Food wrappers were abundant in Vancouver, which accounted for half the wrappers collected across Canada. Halifax was the top site for tampon applicators, where 235 were collected.

Brand reaction

In response to the Greenpeace report, Nestlé said in an email that it is working hard to ensure none of its packaging ends up in landfill or as litter. “We are accelerating our action to eliminate unnecessary plastics and ensuring that all our packaging is recyclable or reusable by 2025.,” it said.

It added that in Canada, the company is “taking an active role in developing a well-functioning collection, sorting and recycling system so that all of our packaging gets recycled.”

Tim Hortons noted that it has offered a discount, currently 10 cents, to encourage guests to bring a reusable mug, since 1978. (It has also been criticized for encouraging the use of single-use cups through its annual Roll Up the Rim contest).

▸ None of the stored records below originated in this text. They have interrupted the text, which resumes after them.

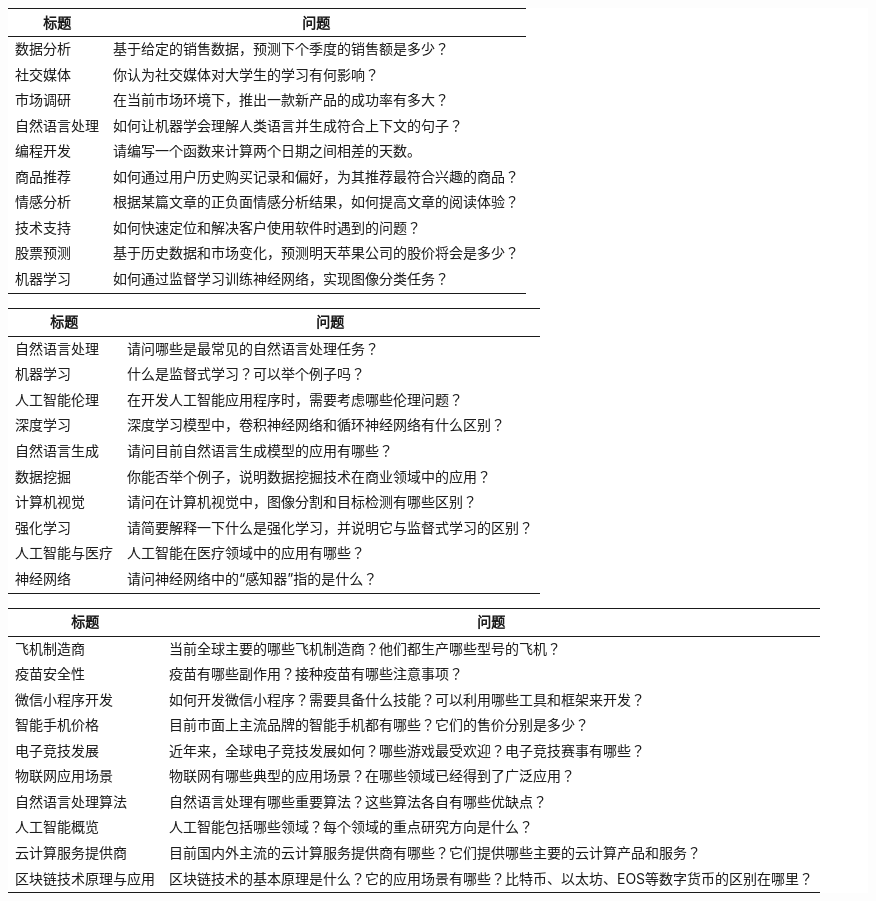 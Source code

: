 |标题|问题|
|---|---|
|数据分析|基于给定的销售数据，预测下个季度的销售额是多少？|
|社交媒体|你认为社交媒体对大学生的学习有何影响？|
|市场调研|在当前市场环境下，推出一款新产品的成功率有多大？|
|自然语言处理|如何让机器学会理解人类语言并生成符合上下文的句子？|
|编程开发|请编写一个函数来计算两个日期之间相差的天数。|
|商品推荐|如何通过用户历史购买记录和偏好，为其推荐最符合兴趣的商品？|
|情感分析|根据某篇文章的正负面情感分析结果，如何提高文章的阅读体验？|
|技术支持|如何快速定位和解决客户使用软件时遇到的问题？|
|股票预测|基于历史数据和市场变化，预测明天苹果公司的股价将会是多少？|
|机器学习|如何通过监督学习训练神经网络，实现图像分类任务？|

|标题|问题|
|----|----|
|自然语言处理|请问哪些是最常见的自然语言处理任务？|
|机器学习|什么是监督式学习？可以举个例子吗？|
|人工智能伦理|在开发人工智能应用程序时，需要考虑哪些伦理问题？|
|深度学习|深度学习模型中，卷积神经网络和循环神经网络有什么区别？|
|自然语言生成|请问目前自然语言生成模型的应用有哪些？|
|数据挖掘|你能否举个例子，说明数据挖掘技术在商业领域中的应用？|
|计算机视觉|请问在计算机视觉中，图像分割和目标检测有哪些区别？|
|强化学习|请简要解释一下什么是强化学习，并说明它与监督式学习的区别？|
|人工智能与医疗|人工智能在医疗领域中的应用有哪些？|
|神经网络|请问神经网络中的“感知器”指的是什么？|

| 标题                                   | 问题                                                                                                                                                                                                                                                     |
|----------------------------------------|----------------------------------------------------------------------------------------------------------------------------------------------------------------------------------------------------------------------------------------------------------|
| 飞机制造商                            | 当前全球主要的哪些飞机制造商？他们都生产哪些型号的飞机？                                                                                                                                                                                           |
| 疫苗安全性                            | 疫苗有哪些副作用？接种疫苗有哪些注意事项？                                                                                                                                                                                                                 |
| 微信小程序开发                       | 如何开发微信小程序？需要具备什么技能？可以利用哪些工具和框架来开发？                                                                                                                                                                                 |
| 智能手机价格                        | 目前市面上主流品牌的智能手机都有哪些？它们的售价分别是多少？                                                                                                                                                                                         |
| 电子竞技发展                          | 近年来，全球电子竞技发展如何？哪些游戏最受欢迎？电子竞技赛事有哪些？                                                                                                                                                                                 |
| 物联网应用场景                      | 物联网有哪些典型的应用场景？在哪些领域已经得到了广泛应用？                                                                                                                                                                                             |
| 自然语言处理算法                    | 自然语言处理有哪些重要算法？这些算法各自有哪些优缺点？                                                                                                                                                                                               |
| 人工智能概览                          | 人工智能包括哪些领域？每个领域的重点研究方向是什么？                                                                                                                                                                                                   |
| 云计算服务提供商                    | 目前国内外主流的云计算服务提供商有哪些？它们提供哪些主要的云计算产品和服务？                                                                                                                                                                         |
| 区块链技术原理与应用                | 区块链技术的基本原理是什么？它的应用场景有哪些？比特币、以太坊、EOS等数字货币的区别在哪里？                                                                                                                                               |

The company announced in May that it would launch a marketing and advertising campaign to “help to educate a new generation of guests who could never imagine using a cup just once” and started selling reusable cups for $1.99.

Tim Hortons told CBC News in an email that it is moving to more recyclable and compostable items, including strawless lids, wooden stir sticks and compostable cutlery, and incorporating post-consumer recycled content into is cups and paper bags.

CBC News has reached out to the other companies in the top five Greenpeace list, but as of Wednesday afternoon, had not heard from them.

Recyclables, compostables

King called the companies’ recent moves to more sustainable packaging “baby steps” that aren’t enough, given the scale of the plastic pollution problem.

While many companies have promised to make their packaging more recyclable, King noted that plastic bottles are “always a top polluter,” even at remote sites like the Broken Group Islands, were more than 1,000 were collected.

“What’s interesting about that is they’re also theoretically one of the most recyclable,” King added. “Just because a plastic is theoretically recyclable doesn’t mean it’s being collected and being recycled.”

This year’s audit also noted that many compostable materials, including paper straws, compostable dog waste bags, paper cups, compostable takeout containers and bioplastic and wooden cutlery were found, most of them intact with the exception of some paper products that were starting to break apart. King noted that many of the other items are designed to break down only in industrial composting facilities, not in the environment.

“In the short term, at least, they’re still polluting,” she said. “Again, it reinforces this need to move away from disposables altogether.”

Will a plastic ban help?

So far, it’s not clear whether plastic bans that are starting to come into force or companies voluntarily phasing out items like plastic straws have helped, King said, noting that many of those plastic items will persist in the environment for years.

The federal government has proposed a ban on single-use plastics, but hasn’t said what items it will cover or when it will go into effect.

King thinks that will help, but says the ban needs to be comprehensive, covering all the items that are regularly found in the environment with reusable alternatives.

She hopes that will force companies to reduce their production of single-use plastic.

“It’s not fair that the onus is totally on people not only to dispose of things properly … but then literally clean up the mess that’s being made by large plastic polluters.”